Written by General Jabbo
Live a Little, Love a Little, finds Elvis Presley in a more “adult” role, moving away from the tired formula used in so many of his ’60s films. He stars as Greg Nolan, a photographer who meets a rich socialite on the beach named Bernice (Michelle Carey). She introduces herself to him as Alice though. She asks if he is married and then throws herself at him. He resists her advances and her dog Albert, a giant Great Dane, chases him into the ocean.
Nolan goes back to her home to change and dry off. A delivery boy comes to her house, calling her Suzie. Bernice says Nolan is burning up and gives him a pill, which knocks him out for several days, possibly weeks. Upon waking up, Nolan leaves, only to find that he has lost his job and his apartment due to his time away. Nolan returns to see Bernice and find out what has happened and she mentions that her husband Harry died from affliction of the liver, but then changes her story to whooping cough. Harry (Dick Sargent) shows up at her home, calling her Bernice. Nolan assumes this was her husband, who is clearly not dead, but Harry informs him he also wasn’t her husband either. Bernice says she has different names for different moods. The three have dinner, where Harry, in a nod to his TV show, suggests Nolan should get a job in an advertising agency.

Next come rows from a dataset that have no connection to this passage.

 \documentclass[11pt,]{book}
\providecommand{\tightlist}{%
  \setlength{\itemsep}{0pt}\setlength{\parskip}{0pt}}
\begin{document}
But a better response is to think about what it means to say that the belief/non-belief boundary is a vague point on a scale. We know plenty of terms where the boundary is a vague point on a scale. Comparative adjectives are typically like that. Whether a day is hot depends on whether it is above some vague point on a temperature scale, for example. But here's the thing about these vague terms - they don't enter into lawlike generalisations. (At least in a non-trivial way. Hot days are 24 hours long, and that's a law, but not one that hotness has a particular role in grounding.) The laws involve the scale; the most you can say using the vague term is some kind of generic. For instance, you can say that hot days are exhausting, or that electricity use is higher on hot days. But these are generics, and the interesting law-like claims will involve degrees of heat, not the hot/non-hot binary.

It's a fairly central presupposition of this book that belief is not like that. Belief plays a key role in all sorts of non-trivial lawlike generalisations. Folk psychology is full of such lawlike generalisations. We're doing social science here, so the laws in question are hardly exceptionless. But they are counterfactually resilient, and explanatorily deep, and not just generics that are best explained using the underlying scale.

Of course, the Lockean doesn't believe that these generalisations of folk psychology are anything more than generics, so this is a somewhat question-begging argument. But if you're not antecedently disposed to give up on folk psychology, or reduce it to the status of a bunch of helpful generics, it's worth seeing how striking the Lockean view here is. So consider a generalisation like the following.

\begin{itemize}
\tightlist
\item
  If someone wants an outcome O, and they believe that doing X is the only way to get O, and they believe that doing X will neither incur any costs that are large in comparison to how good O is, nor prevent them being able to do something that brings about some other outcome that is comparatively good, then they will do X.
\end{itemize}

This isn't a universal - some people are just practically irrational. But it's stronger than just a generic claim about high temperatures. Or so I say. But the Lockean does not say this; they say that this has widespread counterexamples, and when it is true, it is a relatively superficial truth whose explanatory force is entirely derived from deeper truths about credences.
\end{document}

Later in private, Harry tells Nolan that Bernice is scared of life, love, and of being alone. He also tells Nolan to “run for the hills.” Nolan goes to sleep in Albert’s room, only to imagine Albert is talking to him and pushing him into an abyss where Nolan sings “Edge of Reality.” The scene has a trippy, psychedelic feel to it and is a rare moment of relevancy in a late 1960s Elvis movie.
Bernice feels guilty about what has happened to Nolan and buys him a new apartment, but it is expensive and he has to take two jobs to pay for it — one at a Playboy-style magazine called Classic Cat and the other for a much more conservative fashion magazine. Mike Lansdown (Don Porter) is the Hugh Hefner-esque publisher of Classic Cat who, after seeing some of the more risqué photos in Nolan’s portfolio, offers him a job. Lansdown is very casual though, insisting Nolan not wear a tie as it “cuts off the circulation,” while Penlow (Rudy Vallee) prefers the sharp dressed man. This leads to some amusing scenes of Presley changing in the stairwell as both jobs were in the same building. Later, Penlow catches Nolan shooting photographs for his rival, Lansdown, and fires him immediately. Lansdown on the other hand, loves that he was able to pull off two jobs without anyone noticing and offers to double his salary. Keen viewers will recognize Presley’s father Vernon as a model in one of the scenes.
Carey is great as the eccentric Bernice, placing a wooden divider on her bed so she and Nolan can sleep together and he can avoid her advances. He gives in eventually, throwing the divider out the window and she leaves him a note thanking him for making her a woman. Nolan goes to see Harry, thinking she may be with him and Harry says Nolan can’t marry Bernice because she’s asked Harry to take her back, something Bernice later denies. The movie ends as it began, only this time Nolan gets Albert to chase Bernice into the water, providing an interesting symmetry in the film.
Part of the Elvis: 75th Anniversary DVD Collection, Live a Little, Love a Little is now best known as the film that introduced “A Little Less Conversation,” which became a hit three decades later. It also was a much more adult feature than Presley had been making up until that point, with the occasional cursing, drug use and implied sex scenes. This was not Harum Scarum and could have pointed the direction of better things to come had Presley stayed in Hollywood.